= EXERCISE PROMPT =
Tally the lines of the entries in which the string "limited" occurs, and say only how many.

= DATA TO USE =
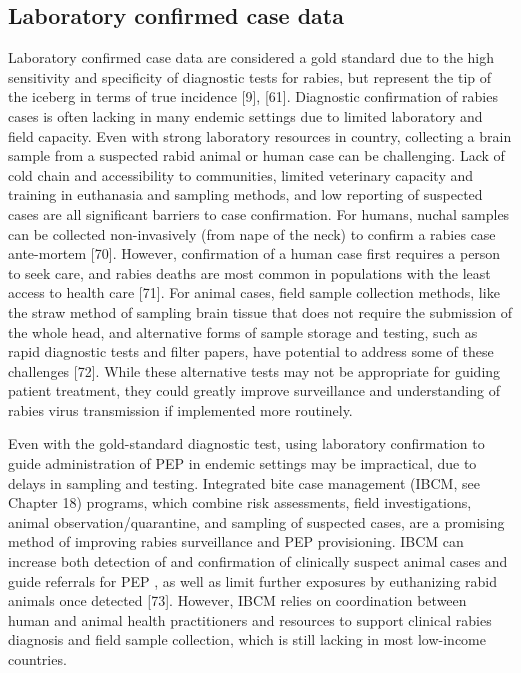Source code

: \documentclass[
  oneside]{book}
\begin{document}
\hypertarget{laboratory-confirmed-case-data}{%
\subsection{Laboratory confirmed case data}\label{laboratory-confirmed-case-data}}

Laboratory confirmed case data are considered a gold standard due to the
high sensitivity and specificity of diagnostic tests for rabies, but
represent the tip of the iceberg in terms of true incidence {[}9{]},
{[}61{]}. Diagnostic confirmation of rabies cases is often lacking in many
endemic settings due to limited laboratory and field capacity. Even with
strong laboratory resources in country, collecting a brain sample from a
suspected rabid animal or human case can be challenging. Lack of cold
chain and accessibility to communities, limited veterinary capacity and
training in euthanasia and sampling methods, and low reporting of
suspected cases are all significant barriers to case confirmation. For
humans, nuchal samples can be collected non-invasively (from nape of the
neck) to confirm a rabies case ante-mortem {[}70{]}. However, confirmation
of a human case first requires a person to seek care, and rabies deaths
are most common in populations with the least access to health care
{[}71{]}. For animal cases, field sample collection methods, like the
straw method of sampling brain tissue that does not require the
submission of the whole head, and alternative forms of sample storage
and testing, such as rapid diagnostic tests and filter papers, have
potential to address some of these challenges {[}72{]}. While these
alternative tests may not be appropriate for guiding patient treatment,
they could greatly improve surveillance and understanding of rabies
virus transmission if implemented more routinely.

Even with the gold-standard diagnostic test, using laboratory
confirmation to guide administration of PEP in endemic settings may be
impractical, due to delays in sampling and testing. Integrated bite case
management (IBCM, see Chapter 18) programs, which combine risk
assessments, field investigations, animal observation/quarantine, and
sampling of suspected cases, are a promising method of improving rabies
surveillance and PEP provisioning. IBCM can increase both detection of
and confirmation of clinically suspect animal cases and guide referrals
for PEP , as well as limit further exposures by euthanizing rabid
animals once detected {[}73{]}. However, IBCM relies on coordination
between human and animal health practitioners and resources to support
clinical rabies diagnosis and field sample collection, which is still
lacking in most low-income countries.
\end{document}
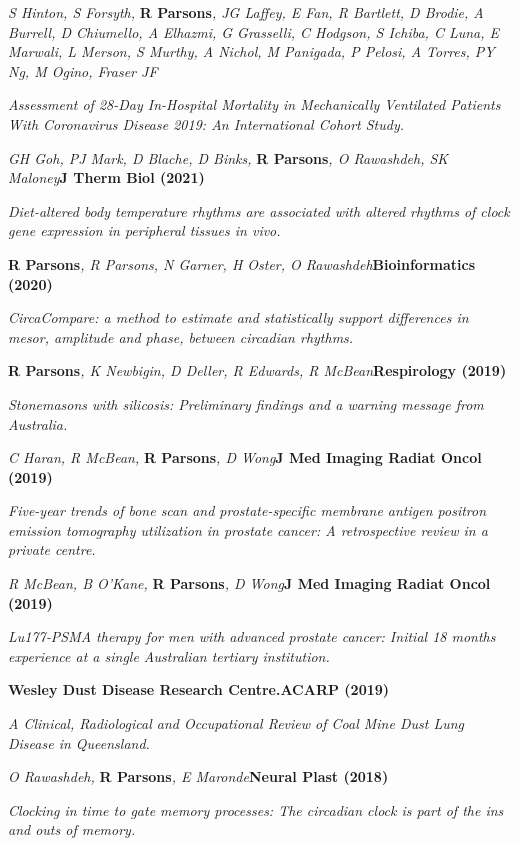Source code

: 	\textit{S Hinton, S Forsyth, }\textbf{R Parsons}\textit{, JG Laffey, E Fan, R Bartlett, D Brodie, A Burrell, D Chiumello, A Elhazmi, G Grasselli, C Hodgson, S Ichiba, C Luna, E Marwali, L Merson, S Murthy, A Nichol, M Panigada, P Pelosi, A Torres, PY Ng, M Ogino, Fraser JF}\par
    \textit{Assessment of 28-Day In-Hospital Mortality in Mechanically Ventilated Patients With Coronavirus Disease 2019: An International Cohort Study.}
\item
    \textit{GH Goh, PJ Mark, D Blache, D Binks, }\textbf{R Parsons}\textit{, O Rawashdeh, SK Maloney}\textbf{\hfill J Therm Biol (2021)}\par 
    \textit{Diet-altered body temperature rhythms are associated with altered rhythms of clock gene expression in peripheral tissues in vivo.}
\item
    \textbf{R Parsons}\textit{, R Parsons, N Garner, H Oster, O Rawashdeh}\textbf{\hfill Bioinformatics (2020)}\par 
    \textit{CircaCompare: a method to estimate and statistically support differences in mesor, amplitude and phase, between circadian rhythms.}
\item
    \textbf{R Parsons}\textit{, K Newbigin, D Deller, R Edwards, R McBean}\textbf{\hfill Respirology (2019)}\par 
    \textit{Stonemasons with silicosis: Preliminary findings and a warning message from Australia.}
\item
    \textit{C Haran, R McBean, }\textbf{R Parsons}\textit{, D Wong}\textbf{\hfill J Med Imaging Radiat Oncol (2019)}\par 
    \textit{Five-year trends of bone scan and prostate-specific membrane antigen positron emission tomography utilization in prostate cancer: A retrospective review in a private centre.}
\item
    \textit{R McBean, B O'Kane, }\textbf{R Parsons}\textit{, D Wong}\textbf{\hfill J Med Imaging Radiat Oncol (2019)}\par 
    \textit{Lu177‐PSMA therapy for men with advanced prostate cancer: Initial 18 months experience at a single Australian tertiary institution.}
\item
    \textbf{Wesley Dust Disease Research Centre.}\textbf{\hfill ACARP (2019)}\par 
    \textit{A Clinical, Radiological and Occupational Review of Coal Mine Dust Lung Disease in Queensland.}
\item
    \textit{O Rawashdeh, }\textbf{R Parsons}\textit{, E Maronde}\textbf{\hfill Neural Plast (2018)}\par 
    \textit{Clocking in time to gate memory processes: The circadian clock is part of the ins and outs of memory.}
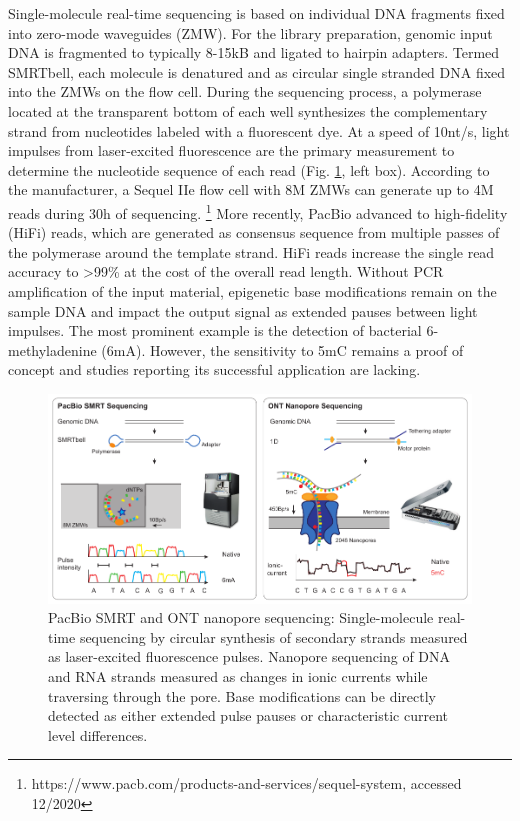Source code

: Single-molecule real-time sequencing is based on individual DNA fragments fixed into zero-mode waveguides (ZMW).
For the library preparation, genomic input DNA is fragmented to typically 8-15kB and ligated to hairpin adapters.
Termed SMRTbell, each molecule is denatured and as circular single stranded DNA fixed into the ZMWs on the flow cell.
During the sequencing process, a polymerase located at the transparent bottom of each well synthesizes the complementary strand from nucleotides labeled with a fluorescent dye.
At a speed of 10nt/s, light impulses from laser-excited fluorescence are the primary measurement to determine the nucleotide sequence of each read (Fig. \ref{fig:intro:longread}, left box).
According to the manufacturer, a Sequel IIe flow cell with 8M ZMWs can generate up to 4M reads during 30h of sequencing. \footnote{https://www.pacb.com/products-and-services/sequel-system, accessed 12/2020}
More recently, PacBio advanced to high-fidelity (HiFi) reads, which are generated as consensus sequence from multiple passes of the polymerase around the template strand.
HiFi reads increase the single read accuracy to >99\% at the cost of the overall read length.
Without PCR amplification of the input material, epigenetic base modifications remain on the sample DNA and impact the output signal as extended pauses between light impulses.
The most prominent example is the detection of bacterial 6-methyladenine (6mA). 
However, the sensitivity to 5mC remains a proof of concept and studies reporting its successful application are lacking.

\begin{figure}[h]
	\centering
	\includegraphics[width=1.0\textwidth]{figures/intro/long_read.pdf}
	\captionsetup{format=plain}
	\caption[Long read sequencing]{PacBio SMRT and ONT nanopore sequencing: Single-molecule real-time sequencing by circular synthesis of secondary strands measured as laser-excited fluorescence pulses. Nanopore sequencing of DNA and RNA strands measured as changes in ionic currents while traversing through the pore. Base modifications can be directly detected as either extended pulse pauses or characteristic current level differences.}
	\label{fig:intro:longread}
\end{figure}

= YOUR SOLUTION =
2